Writer, in the afternoon.

(Crime and Punishment mash-up)

I know nothing of means and remedies. I know nothing of higher art. I mistake zeal for action for actual progress and I have uprooted any hope of changing myself. I rent my heart to words. I have never been more of a cliché than I am now. At 27, the dangerous year for artists and lovers.

I grow out of my prejudices and into new ones like a pair of leather boots. My mind clings to a superiority to overcome crippling inferiority to a universe too big for one woman to discover alone. I throw lovers off the scent. Love, it all looks rather improbable. My heart stuffs its pockets with you and I go on humming the tune that saves my life every damn time.

 

Blue Dress

(Crime and Punishment mash-up)

The student shudders under his book at her dashing entrance. The blue dress, the white under skirt, the strength of her sexual enthusiasm wafts over on her perfume.

She takes her dress off on the train and parades around in her yellow underwear, six sequins on her bra straps. She says her boyfriend is a liar.

A man up the front hides a long neck VB, drunker than Christmas. He hollers at her to “put her clothes on, there are children on the train”. The student marvels at her almost endearing insolence as she gives him the finger and spits on an empty seat. A certain triumph in her bleary eyes. The suit by the door avoids her stare while the man with the little trolley smiles with pitying condescension.

She has an animal joy, burning with damaged self-esteem. The traffic cops pick her up descending like the gods of war. The drunk laughs and laughs and spills his beer, having avoided a fine. She laughs too, as the cops take her by the arm, swinging her arse as she saunters on, singing in Russian. The student watches as the train moves on.

Text Thursday: Mash-up, Shaw, hidden narratives and page X

Quick Lit shake up

This Text Thursday is brought to you by literary mash-ups. A mash-up, much like Austin Kleon’s Black out poems or Dada‘s cut up technique is about taking a pre-existing text and finding new narratives within it. Kleon’s poems are born of crossing out all but a few words to create a new text. The Dadaists cut up texts, re-arranged the words and formed new sentences. The mash-up takes a text and stretches it, filling the spaces between words with new words to form a narrative. It was first introduced to me by one of my poetry lecturers, Gareth Jenkins. He also pointed out that it’s a good idea to use non fiction texts as they are often the most unintentionally poetic (much like Kleon’s newspaper’s eh?).

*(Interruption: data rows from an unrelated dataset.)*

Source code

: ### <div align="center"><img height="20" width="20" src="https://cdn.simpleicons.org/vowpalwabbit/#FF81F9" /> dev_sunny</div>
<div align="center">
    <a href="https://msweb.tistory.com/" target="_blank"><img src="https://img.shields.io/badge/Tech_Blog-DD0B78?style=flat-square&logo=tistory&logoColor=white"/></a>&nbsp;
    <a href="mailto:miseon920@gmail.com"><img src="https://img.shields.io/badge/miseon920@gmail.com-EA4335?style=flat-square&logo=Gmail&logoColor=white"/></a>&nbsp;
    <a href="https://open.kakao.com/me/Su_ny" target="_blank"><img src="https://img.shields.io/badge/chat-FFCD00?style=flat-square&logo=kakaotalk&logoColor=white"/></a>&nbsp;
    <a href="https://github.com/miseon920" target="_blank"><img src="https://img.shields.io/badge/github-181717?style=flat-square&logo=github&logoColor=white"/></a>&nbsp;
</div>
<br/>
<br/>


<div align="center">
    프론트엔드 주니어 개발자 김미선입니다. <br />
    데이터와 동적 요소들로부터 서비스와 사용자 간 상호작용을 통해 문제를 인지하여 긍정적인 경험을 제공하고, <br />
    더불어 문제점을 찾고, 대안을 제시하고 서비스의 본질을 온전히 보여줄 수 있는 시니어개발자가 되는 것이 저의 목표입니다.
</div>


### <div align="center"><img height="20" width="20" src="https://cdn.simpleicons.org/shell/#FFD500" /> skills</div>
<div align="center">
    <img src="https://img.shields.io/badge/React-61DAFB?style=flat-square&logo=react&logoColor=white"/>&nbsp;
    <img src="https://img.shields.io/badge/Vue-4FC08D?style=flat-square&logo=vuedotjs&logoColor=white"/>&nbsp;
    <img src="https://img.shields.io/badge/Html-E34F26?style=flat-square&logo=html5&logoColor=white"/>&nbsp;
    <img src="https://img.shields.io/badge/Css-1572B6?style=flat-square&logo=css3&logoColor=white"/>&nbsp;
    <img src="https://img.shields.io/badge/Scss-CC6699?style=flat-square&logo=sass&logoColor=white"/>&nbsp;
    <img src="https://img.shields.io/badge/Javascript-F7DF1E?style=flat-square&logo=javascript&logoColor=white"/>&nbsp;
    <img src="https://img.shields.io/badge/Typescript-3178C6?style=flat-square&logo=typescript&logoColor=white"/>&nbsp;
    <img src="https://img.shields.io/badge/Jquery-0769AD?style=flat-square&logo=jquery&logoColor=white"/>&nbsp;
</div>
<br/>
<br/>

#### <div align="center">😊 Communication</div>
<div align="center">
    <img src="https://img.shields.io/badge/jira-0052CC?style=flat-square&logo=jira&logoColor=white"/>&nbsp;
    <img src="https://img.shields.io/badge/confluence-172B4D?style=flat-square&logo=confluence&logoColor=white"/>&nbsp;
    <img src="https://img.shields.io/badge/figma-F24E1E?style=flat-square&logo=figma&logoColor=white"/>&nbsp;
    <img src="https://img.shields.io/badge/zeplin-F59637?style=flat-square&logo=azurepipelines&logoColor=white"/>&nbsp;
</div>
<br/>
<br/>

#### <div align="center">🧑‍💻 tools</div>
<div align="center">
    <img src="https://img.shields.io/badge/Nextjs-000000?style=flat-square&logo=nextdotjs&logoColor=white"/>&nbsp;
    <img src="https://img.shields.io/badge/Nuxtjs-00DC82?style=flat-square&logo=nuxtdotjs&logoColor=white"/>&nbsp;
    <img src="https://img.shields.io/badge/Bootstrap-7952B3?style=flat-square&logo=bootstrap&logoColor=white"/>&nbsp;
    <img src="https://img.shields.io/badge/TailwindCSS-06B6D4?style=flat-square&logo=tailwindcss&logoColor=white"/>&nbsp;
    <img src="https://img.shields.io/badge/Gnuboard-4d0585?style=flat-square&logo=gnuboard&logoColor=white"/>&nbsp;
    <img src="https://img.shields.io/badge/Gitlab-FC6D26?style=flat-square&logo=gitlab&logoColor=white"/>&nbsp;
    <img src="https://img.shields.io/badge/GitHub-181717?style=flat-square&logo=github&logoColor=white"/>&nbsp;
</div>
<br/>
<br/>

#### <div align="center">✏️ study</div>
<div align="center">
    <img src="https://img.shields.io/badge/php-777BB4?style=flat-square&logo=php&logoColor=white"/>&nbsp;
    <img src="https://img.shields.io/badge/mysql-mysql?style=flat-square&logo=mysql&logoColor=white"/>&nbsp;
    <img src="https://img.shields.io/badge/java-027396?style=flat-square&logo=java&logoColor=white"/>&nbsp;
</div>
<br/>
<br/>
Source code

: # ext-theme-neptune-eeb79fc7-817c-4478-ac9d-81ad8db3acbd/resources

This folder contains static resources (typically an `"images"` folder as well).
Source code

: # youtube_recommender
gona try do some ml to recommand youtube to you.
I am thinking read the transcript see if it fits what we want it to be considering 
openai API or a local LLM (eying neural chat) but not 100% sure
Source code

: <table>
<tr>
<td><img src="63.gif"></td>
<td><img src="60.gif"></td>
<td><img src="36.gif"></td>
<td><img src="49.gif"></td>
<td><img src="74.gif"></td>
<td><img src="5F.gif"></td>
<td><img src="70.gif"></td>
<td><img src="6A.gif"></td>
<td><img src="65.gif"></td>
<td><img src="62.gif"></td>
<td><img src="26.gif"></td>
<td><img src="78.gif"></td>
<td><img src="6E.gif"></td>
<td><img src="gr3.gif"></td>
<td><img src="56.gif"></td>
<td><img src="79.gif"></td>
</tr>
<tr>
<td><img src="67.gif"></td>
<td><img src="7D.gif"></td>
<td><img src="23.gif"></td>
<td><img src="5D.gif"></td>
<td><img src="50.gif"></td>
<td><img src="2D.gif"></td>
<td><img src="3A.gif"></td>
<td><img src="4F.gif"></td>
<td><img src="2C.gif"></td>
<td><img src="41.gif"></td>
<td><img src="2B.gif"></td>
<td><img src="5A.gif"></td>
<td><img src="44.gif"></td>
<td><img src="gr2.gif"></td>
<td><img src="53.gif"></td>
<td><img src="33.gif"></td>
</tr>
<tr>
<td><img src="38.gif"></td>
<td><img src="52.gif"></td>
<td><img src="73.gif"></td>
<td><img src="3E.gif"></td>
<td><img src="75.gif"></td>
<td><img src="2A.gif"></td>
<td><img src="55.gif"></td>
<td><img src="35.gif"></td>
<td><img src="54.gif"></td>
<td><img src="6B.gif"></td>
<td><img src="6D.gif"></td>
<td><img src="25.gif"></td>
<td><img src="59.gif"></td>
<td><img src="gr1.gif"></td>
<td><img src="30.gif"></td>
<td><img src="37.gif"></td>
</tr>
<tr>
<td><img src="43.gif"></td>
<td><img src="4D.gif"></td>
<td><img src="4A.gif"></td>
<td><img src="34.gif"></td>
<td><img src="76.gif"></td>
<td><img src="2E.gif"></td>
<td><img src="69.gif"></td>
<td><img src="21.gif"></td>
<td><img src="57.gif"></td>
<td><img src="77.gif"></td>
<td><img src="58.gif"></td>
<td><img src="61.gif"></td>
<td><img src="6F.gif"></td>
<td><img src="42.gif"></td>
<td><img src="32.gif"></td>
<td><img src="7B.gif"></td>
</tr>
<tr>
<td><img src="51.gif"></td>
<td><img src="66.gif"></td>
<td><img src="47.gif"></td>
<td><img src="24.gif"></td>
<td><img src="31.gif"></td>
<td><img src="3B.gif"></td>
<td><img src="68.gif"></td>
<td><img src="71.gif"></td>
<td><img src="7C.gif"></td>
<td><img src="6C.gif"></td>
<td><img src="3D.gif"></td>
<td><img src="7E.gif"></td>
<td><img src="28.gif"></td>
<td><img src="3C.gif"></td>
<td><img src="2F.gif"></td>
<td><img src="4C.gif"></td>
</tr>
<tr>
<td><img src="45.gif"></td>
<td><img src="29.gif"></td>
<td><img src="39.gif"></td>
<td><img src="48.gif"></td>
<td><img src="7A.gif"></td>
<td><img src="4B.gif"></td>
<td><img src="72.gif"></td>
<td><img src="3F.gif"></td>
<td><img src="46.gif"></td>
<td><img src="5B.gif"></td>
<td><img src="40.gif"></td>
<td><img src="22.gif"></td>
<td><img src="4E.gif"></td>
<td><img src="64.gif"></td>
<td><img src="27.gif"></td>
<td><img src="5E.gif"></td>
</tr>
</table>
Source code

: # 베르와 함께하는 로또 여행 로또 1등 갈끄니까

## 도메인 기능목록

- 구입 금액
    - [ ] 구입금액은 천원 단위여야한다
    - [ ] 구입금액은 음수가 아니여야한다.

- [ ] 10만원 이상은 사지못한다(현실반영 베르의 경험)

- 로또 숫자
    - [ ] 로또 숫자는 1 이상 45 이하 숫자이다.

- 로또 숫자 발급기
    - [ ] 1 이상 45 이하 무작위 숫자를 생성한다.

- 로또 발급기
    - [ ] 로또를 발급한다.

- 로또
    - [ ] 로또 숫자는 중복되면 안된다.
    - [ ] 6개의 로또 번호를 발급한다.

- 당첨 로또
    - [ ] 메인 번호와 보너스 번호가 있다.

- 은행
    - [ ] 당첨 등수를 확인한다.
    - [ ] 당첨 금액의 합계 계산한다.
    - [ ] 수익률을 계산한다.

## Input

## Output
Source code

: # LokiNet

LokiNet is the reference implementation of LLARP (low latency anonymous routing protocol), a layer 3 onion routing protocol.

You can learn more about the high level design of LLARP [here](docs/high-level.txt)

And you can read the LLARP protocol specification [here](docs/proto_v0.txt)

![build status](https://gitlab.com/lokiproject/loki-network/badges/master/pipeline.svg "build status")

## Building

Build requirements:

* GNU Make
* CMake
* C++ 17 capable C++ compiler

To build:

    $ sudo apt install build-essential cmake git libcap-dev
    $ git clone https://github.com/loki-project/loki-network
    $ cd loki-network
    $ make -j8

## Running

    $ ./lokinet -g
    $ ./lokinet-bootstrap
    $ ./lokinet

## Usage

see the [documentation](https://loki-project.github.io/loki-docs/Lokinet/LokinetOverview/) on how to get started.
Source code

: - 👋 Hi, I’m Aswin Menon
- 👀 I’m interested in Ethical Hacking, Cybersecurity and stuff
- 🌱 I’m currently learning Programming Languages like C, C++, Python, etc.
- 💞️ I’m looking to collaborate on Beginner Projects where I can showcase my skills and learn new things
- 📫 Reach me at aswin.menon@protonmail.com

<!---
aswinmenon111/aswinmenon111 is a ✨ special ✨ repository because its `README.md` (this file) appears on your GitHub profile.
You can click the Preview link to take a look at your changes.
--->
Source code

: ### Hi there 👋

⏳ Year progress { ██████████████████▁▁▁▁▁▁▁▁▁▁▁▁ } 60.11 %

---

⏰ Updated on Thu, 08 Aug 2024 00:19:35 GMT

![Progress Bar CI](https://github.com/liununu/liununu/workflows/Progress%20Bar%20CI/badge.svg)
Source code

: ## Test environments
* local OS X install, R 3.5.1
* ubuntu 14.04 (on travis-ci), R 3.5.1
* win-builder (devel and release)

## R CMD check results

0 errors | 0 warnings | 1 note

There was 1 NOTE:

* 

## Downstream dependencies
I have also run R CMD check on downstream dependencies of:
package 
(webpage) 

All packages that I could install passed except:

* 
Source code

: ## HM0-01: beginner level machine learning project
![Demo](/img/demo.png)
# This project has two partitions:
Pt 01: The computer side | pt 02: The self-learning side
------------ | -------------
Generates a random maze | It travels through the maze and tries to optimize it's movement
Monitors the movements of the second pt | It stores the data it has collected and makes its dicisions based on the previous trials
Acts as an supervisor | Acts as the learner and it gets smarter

But for copyright reasons because I happen to have a copy of Bernard Shaw’s Back to Methuselah (1945), I’m going to use that as an example.

I picked this book up from a second hand bookstore for $2 a couple of years ago. Check out the cool inscription.

So, page x (10) of the Preface – ‘Political Inadequacy of the Human Animal’

Ten more years elapsed. Neo-Darwinismin in politics had produced a European catastrophe of a magnitude so appalling, and a scope so unpredictable, that as I write these lines in 1920, it is still far from certain whether our civilization will survive it (Shaw 1945).

and then stretch it, add a few words (and in this case I’m taking a few out) and it might become:

“Ten more years elapsed. Darwinism drove men to politics, lovers curled themselves around a European bouquet of love, catastrophes, explosions of hearts; petals on the cobblestones, a tapestry of such magnitude, so appalling, the scope of their spirits, the trickling sound as they slip their way through the gutters, unpredictable, a doctor, a wife, gushing out the lines of pavement into storm water drains, into 1920. Still and far from the certainty of each others’ pockets, a civilization of lovers, survived only by the city.”

It’s a lot of fun and sometimes you can even get some usable lines out of it, if not a whole poem.

Other great mash-up texts might include: religious texts, pamphlets, instruction manuals, menus, bills, and so on.

Lots of seemingly un-poetic texts contain narratives, you just need the tools to find them.

                                                                                                       

Shaw, B, 1945, Back to Methuselah, Oxford University Press, London, p X.